Part of what has been discussed herein is the significant conceptual shift in design thinking required to implement generative design development work effectively. The researchers presented the problem of design domains and the relations between elements. A system such as this is not widely used within traditionally understood design methodologies such as Pugh’s
[3] that essentially assume that the design solution is arrived at by a slow process of problem solving. Generative design requires a different philosophy, whereby design solutions are optimized around a defined set of constraints and critically remove direct command over the solution space. The design process is, as a result, entirely reconfigured and incorporates the modern tools of CAD, CAM, and digital optimization strategies as part of the initial conditions for successful design work.

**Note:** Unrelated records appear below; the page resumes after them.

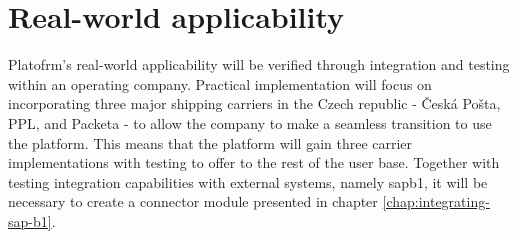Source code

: 




\section{Real-world applicability}
\label{sec:real-world-applicability}
Platofrm's real-world applicability will be verified through integration and testing within an operating company.
Practical implementation will focus on incorporating three major shipping carriers in the Czech republic - Česká Pošta, PPL, and Packeta - to allow the company to make a seamless transition to use the platform.
This means that the platform will gain three carrier implementations with testing to offer to the rest of the user base.
Together with testing integration capabilities with external systems, namely \gls{sapb1}, it will be necessary to create a connector module presented in chapter \ref{chap:integrating-sap-b1}.

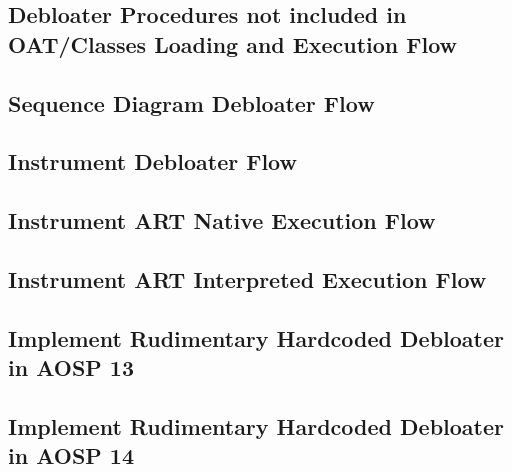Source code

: \subsection{Debloater Procedures not included in OAT/Classes Loading and Execution Flow}

\subsection{Sequence Diagram Debloater Flow}

\subsection{Instrument Debloater Flow}

\subsection{Instrument ART Native Execution Flow}

\subsection{Instrument ART Interpreted Execution Flow}

\subsection{Implement Rudimentary Hardcoded Debloater in AOSP 13}

\subsection{Implement Rudimentary Hardcoded Debloater in AOSP 14}


%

Immediately, this has implications for the delivery of design teaching—should the pedagogic models be expanded to include CAD visual programming workflows such as Grasshopper, for example? Some researchers have argued for this very thing (see
[4][5]), as it may enhance the possibilities open to new designers and push the boundaries of innovation. Certainly, as this work has argued, HCD can benefit hugely from generative methods at both the macro-structural and the micro-detailed design levels. As other researchers such as Abby Patterson
[6] have demonstrated, generative tools have huge applications in bespoke products for medicine, and combined with good interface design and software control, the tools could be widely used and broadly intelligible.
This in turn raises questions of adoption feasibility—how do such systems integrate with the current design practices that are already entrenched within industry today? As noted, often the problem is “cultural”, where particular design approaches are viewed as superior simply because of their widespread use. A case study such as PRIME-VR2 controller, though, may be a convincing exemplar in how generative methods could enhance innovation in HCD and perhaps broaden conversations in how industrial designers approach complex human-factors problems.